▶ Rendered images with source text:
· · · · ·

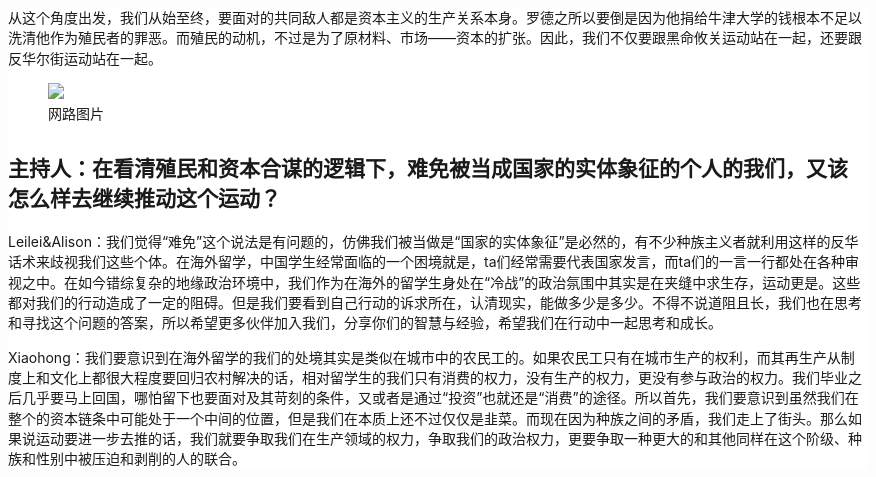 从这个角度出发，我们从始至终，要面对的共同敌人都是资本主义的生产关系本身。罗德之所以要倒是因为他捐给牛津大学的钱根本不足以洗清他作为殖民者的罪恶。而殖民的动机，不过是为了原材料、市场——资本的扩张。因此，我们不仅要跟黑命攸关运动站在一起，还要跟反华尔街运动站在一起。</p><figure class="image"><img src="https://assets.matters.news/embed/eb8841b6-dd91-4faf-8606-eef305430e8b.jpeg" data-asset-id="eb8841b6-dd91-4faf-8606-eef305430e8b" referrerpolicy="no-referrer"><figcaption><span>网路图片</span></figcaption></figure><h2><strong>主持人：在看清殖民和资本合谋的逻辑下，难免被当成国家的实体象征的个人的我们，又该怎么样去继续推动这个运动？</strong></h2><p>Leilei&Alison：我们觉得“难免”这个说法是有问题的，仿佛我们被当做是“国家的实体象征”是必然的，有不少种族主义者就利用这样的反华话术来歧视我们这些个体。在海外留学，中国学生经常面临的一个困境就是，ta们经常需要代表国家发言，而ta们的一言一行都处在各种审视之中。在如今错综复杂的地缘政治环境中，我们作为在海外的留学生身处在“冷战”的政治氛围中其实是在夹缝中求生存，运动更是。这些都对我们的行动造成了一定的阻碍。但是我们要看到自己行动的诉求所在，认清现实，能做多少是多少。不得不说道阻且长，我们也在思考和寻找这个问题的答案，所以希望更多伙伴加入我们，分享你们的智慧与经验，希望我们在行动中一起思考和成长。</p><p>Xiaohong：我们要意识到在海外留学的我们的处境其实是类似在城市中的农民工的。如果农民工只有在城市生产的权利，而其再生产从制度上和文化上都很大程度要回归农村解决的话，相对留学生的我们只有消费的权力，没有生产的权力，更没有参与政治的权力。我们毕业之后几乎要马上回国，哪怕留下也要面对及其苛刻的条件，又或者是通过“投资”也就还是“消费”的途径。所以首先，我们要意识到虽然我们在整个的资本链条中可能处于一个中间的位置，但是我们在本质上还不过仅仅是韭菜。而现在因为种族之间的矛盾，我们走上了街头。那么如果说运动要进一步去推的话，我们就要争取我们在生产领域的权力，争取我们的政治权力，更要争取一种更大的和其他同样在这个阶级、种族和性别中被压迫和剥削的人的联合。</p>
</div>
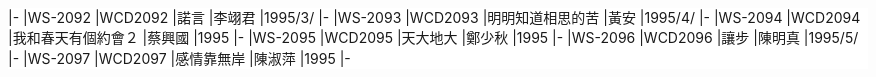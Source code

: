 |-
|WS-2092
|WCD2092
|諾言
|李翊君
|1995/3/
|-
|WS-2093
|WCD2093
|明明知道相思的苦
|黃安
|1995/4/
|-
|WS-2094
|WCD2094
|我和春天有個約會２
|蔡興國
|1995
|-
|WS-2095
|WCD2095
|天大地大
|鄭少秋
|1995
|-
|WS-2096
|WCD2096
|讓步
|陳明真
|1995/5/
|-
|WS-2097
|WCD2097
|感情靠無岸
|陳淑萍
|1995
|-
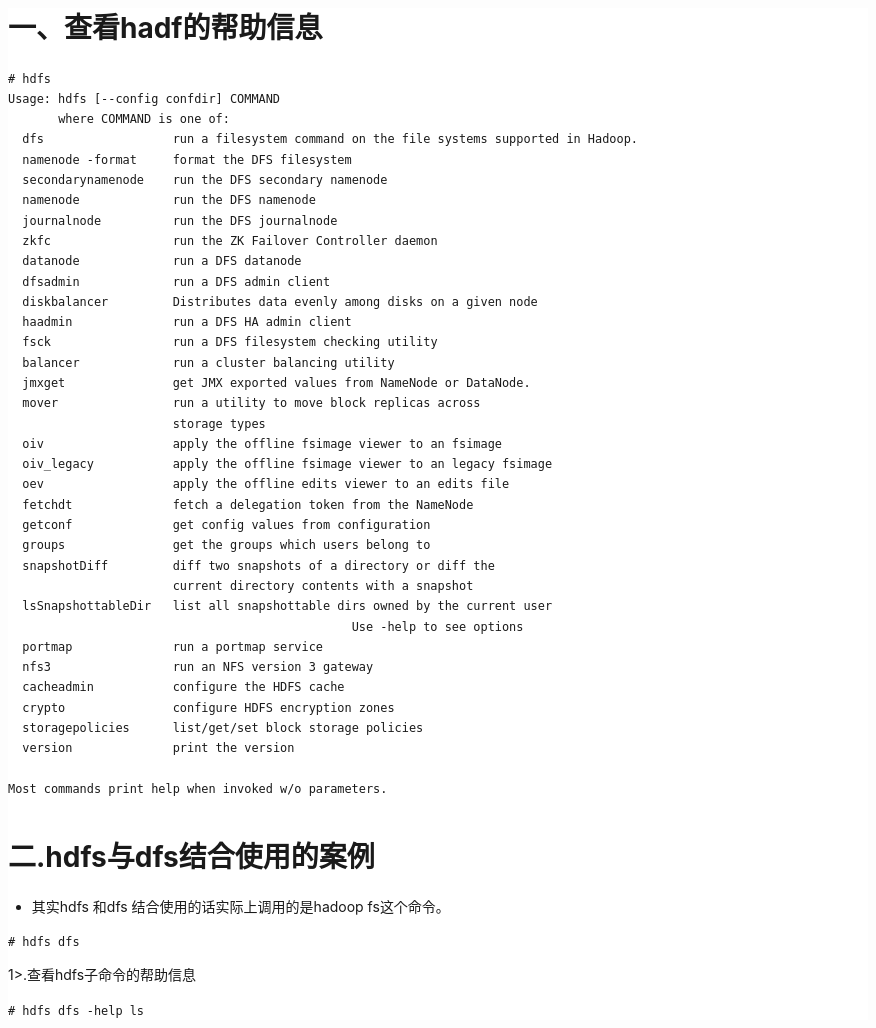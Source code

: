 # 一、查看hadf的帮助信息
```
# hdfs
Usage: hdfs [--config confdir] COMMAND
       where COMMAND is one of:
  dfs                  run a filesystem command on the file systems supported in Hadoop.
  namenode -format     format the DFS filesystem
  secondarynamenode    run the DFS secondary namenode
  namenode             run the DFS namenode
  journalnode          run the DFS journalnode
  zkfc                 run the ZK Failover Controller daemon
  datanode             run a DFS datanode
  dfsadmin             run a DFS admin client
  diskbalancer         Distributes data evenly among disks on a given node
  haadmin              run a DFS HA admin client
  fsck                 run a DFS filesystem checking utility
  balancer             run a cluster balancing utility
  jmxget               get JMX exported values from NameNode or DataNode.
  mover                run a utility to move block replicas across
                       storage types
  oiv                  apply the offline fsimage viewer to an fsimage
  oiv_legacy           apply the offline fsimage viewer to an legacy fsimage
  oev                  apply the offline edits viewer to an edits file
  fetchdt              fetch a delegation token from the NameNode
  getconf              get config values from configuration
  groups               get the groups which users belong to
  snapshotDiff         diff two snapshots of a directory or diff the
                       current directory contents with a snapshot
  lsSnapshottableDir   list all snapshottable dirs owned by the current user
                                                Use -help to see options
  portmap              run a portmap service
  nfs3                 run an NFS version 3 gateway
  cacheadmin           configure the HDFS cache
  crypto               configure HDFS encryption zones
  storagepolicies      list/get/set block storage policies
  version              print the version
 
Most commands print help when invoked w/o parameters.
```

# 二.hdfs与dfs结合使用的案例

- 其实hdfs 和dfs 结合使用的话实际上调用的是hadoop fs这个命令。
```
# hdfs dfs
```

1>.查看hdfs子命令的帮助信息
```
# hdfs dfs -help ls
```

· · · · ·

▶ How to complete this task: Scan the entries above for the string "from" and copy each line that contains it.

▶ Worked solution:
  jmxget               get JMX exported values from NameNode or DataNode.
  fetchdt              fetch a delegation token from the NameNode
  getconf              get config values from configuration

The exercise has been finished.